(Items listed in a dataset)
- - - -

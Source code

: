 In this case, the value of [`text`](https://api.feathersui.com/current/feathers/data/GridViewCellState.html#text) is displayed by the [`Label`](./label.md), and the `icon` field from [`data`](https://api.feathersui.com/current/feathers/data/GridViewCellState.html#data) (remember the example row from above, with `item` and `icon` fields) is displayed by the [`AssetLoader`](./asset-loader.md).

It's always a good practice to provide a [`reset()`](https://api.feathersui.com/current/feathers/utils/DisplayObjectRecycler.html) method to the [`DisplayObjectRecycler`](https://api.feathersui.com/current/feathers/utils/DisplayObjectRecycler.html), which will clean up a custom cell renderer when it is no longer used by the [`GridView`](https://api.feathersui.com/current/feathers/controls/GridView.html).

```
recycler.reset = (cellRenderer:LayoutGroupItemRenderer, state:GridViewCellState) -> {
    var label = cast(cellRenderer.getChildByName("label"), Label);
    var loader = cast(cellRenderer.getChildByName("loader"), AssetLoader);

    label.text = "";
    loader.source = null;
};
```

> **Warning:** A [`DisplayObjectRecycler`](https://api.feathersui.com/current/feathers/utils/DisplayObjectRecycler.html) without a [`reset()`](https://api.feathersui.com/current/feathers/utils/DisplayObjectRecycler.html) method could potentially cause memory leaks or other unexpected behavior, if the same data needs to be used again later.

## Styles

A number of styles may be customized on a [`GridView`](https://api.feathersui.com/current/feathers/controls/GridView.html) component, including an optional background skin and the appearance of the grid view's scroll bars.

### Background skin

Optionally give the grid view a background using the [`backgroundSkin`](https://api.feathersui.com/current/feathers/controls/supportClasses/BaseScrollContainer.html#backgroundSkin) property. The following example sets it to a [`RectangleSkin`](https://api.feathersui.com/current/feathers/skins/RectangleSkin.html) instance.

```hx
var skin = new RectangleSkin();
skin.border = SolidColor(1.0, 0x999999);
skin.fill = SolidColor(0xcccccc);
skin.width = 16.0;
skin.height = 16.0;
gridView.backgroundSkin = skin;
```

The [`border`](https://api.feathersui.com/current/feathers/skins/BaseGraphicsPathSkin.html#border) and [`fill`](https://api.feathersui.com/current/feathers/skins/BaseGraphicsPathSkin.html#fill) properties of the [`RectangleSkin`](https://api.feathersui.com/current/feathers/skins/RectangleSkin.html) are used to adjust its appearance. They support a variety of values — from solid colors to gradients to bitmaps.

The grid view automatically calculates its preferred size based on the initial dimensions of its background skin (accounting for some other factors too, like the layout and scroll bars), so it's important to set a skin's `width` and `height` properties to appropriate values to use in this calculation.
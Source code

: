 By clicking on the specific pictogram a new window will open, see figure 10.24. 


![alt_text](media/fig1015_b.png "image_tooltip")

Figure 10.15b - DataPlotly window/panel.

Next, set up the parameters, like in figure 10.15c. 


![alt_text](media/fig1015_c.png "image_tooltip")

- - - -

What you are asked to do. Give back all of the data above without any alteration.

Written solution.
Source code

: In this case, the value of [`text`](https://api.feathersui.com/current/feathers/data/GridViewCellState.html#text) is displayed by the [`Label`](./label.md), and the `icon` field from [`data`](https://api.feathersui.com/current/feathers/data/GridViewCellState.html#data) (remember the example row from above, with `item` and `icon` fields) is displayed by the [`AssetLoader`](./asset-loader.md).

It's always a good practice to provide a [`reset()`](https://api.feathersui.com/current/feathers/utils/DisplayObjectRecycler.html) method to the [`DisplayObjectRecycler`](https://api.feathersui.com/current/feathers/utils/DisplayObjectRecycler.html), which will clean up a custom cell renderer when it is no longer used by the [`GridView`](https://api.feathersui.com/current/feathers/controls/GridView.html).

```
recycler.reset = (cellRenderer:LayoutGroupItemRenderer, state:GridViewCellState) -> {
    var label = cast(cellRenderer.getChildByName("label"), Label);
    var loader = cast(cellRenderer.getChildByName("loader"), AssetLoader);

    label.text = "";
    loader.source = null;
};
```

> **Warning:** A [`DisplayObjectRecycler`](https://api.feathersui.com/current/feathers/utils/DisplayObjectRecycler.html) without a [`reset()`](https://api.feathersui.com/current/feathers/utils/DisplayObjectRecycler.html) method could potentially cause memory leaks or other unexpected behavior, if the same data needs to be used again later.

## Styles

A number of styles may be customized on a [`GridView`](https://api.feathersui.com/current/feathers/controls/GridView.html) component, including an optional background skin and the appearance of the grid view's scroll bars.

### Background skin

Optionally give the grid view a background using the [`backgroundSkin`](https://api.feathersui.com/current/feathers/controls/supportClasses/BaseScrollContainer.html#backgroundSkin) property. The following example sets it to a [`RectangleSkin`](https://api.feathersui.com/current/feathers/skins/RectangleSkin.html) instance.

```hx
var skin = new RectangleSkin();
skin.border = SolidColor(1.0, 0x999999);
skin.fill = SolidColor(0xcccccc);
skin.width = 16.0;
skin.height = 16.0;
gridView.backgroundSkin = skin;
```

The [`border`](https://api.feathersui.com/current/feathers/skins/BaseGraphicsPathSkin.html#border) and [`fill`](https://api.feathersui.com/current/feathers/skins/BaseGraphicsPathSkin.html#fill) properties of the [`RectangleSkin`](https://api.feathersui.com/current/feathers/skins/RectangleSkin.html) are used to adjust its appearance. They support a variety of values — from solid colors to gradients to bitmaps.

The grid view automatically calculates its preferred size based on the initial dimensions of its background skin (accounting for some other factors too, like the layout and scroll bars), so it's important to set a skin's `width` and `height` properties to appropriate values to use in this calculation.
Source code

: By clicking on the specific pictogram a new window will open, see figure 10.24. 


![alt_text](media/fig1015_b.png "image_tooltip")

Figure 10.15b - DataPlotly window/panel.

Next, set up the parameters, like in figure 10.15c. 


![alt_text](media/fig1015_c.png "image_tooltip")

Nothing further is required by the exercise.